WORK INSTRUCTION. For this exercise, reproduce the entries below exactly, but only from the line containing "## 📋 Tổng Quan / Overview" through the line containing "đã thực hiện.", both included.

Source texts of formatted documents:
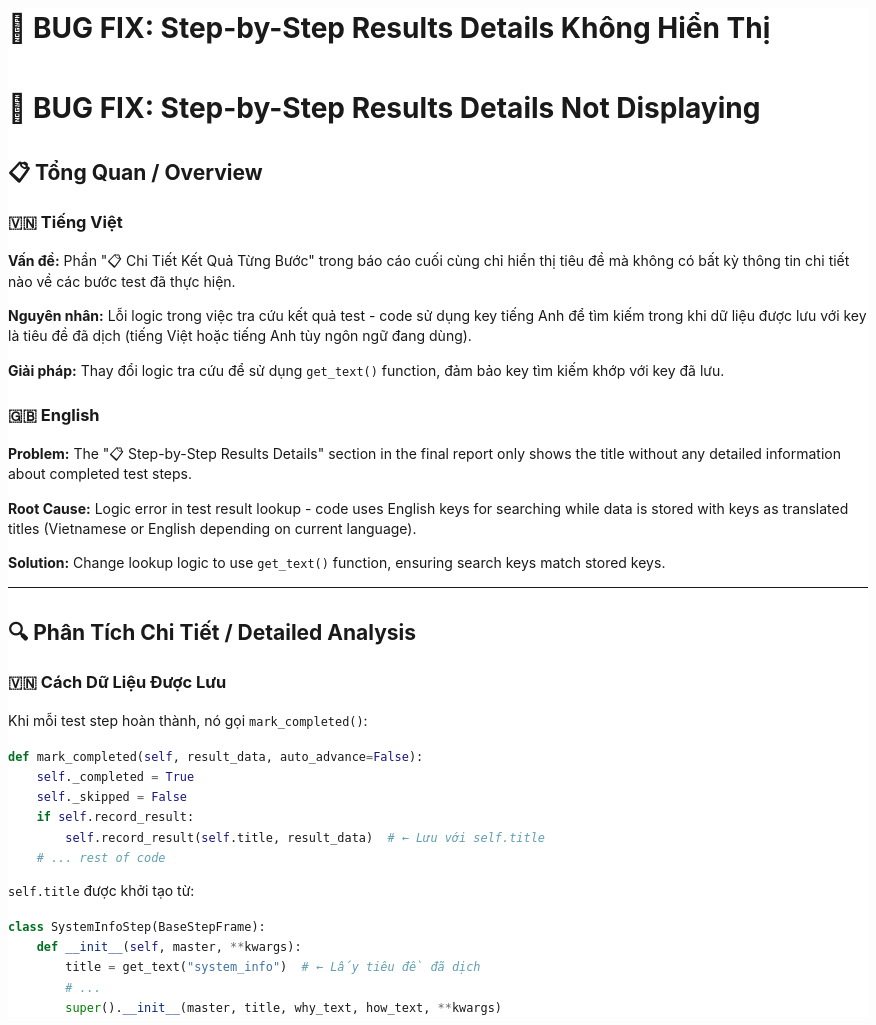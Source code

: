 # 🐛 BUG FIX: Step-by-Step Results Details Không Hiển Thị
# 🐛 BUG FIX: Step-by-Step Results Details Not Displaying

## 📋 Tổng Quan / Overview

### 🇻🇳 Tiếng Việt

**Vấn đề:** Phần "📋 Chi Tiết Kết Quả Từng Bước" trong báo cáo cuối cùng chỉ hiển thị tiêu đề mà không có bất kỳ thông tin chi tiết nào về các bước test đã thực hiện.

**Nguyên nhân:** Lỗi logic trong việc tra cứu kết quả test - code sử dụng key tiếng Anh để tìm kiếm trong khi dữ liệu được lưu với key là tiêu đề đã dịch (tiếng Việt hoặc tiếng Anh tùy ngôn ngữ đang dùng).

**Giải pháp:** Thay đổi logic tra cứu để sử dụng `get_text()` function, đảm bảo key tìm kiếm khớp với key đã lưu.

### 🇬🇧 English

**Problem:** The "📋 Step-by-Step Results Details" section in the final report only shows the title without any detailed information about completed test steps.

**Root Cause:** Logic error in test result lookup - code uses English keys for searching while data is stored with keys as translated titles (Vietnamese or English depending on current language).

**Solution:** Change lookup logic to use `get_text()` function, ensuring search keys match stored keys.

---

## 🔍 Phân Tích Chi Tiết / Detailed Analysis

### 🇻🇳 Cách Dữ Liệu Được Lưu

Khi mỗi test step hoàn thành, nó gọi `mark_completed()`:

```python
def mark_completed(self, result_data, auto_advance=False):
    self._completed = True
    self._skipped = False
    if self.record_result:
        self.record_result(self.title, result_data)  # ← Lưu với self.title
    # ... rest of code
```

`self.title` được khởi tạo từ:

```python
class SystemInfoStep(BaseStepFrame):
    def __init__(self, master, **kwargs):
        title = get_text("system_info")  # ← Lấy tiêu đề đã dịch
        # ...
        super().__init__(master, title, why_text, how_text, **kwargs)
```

WRITTEN ANSWER.
## 📋 Tổng Quan / Overview

### 🇻🇳 Tiếng Việt

**Vấn đề:** Phần "📋 Chi Tiết Kết Quả Từng Bước" trong báo cáo cuối cùng chỉ hiển thị tiêu đề mà không có bất kỳ thông tin chi tiết nào về các bước test đã thực hiện.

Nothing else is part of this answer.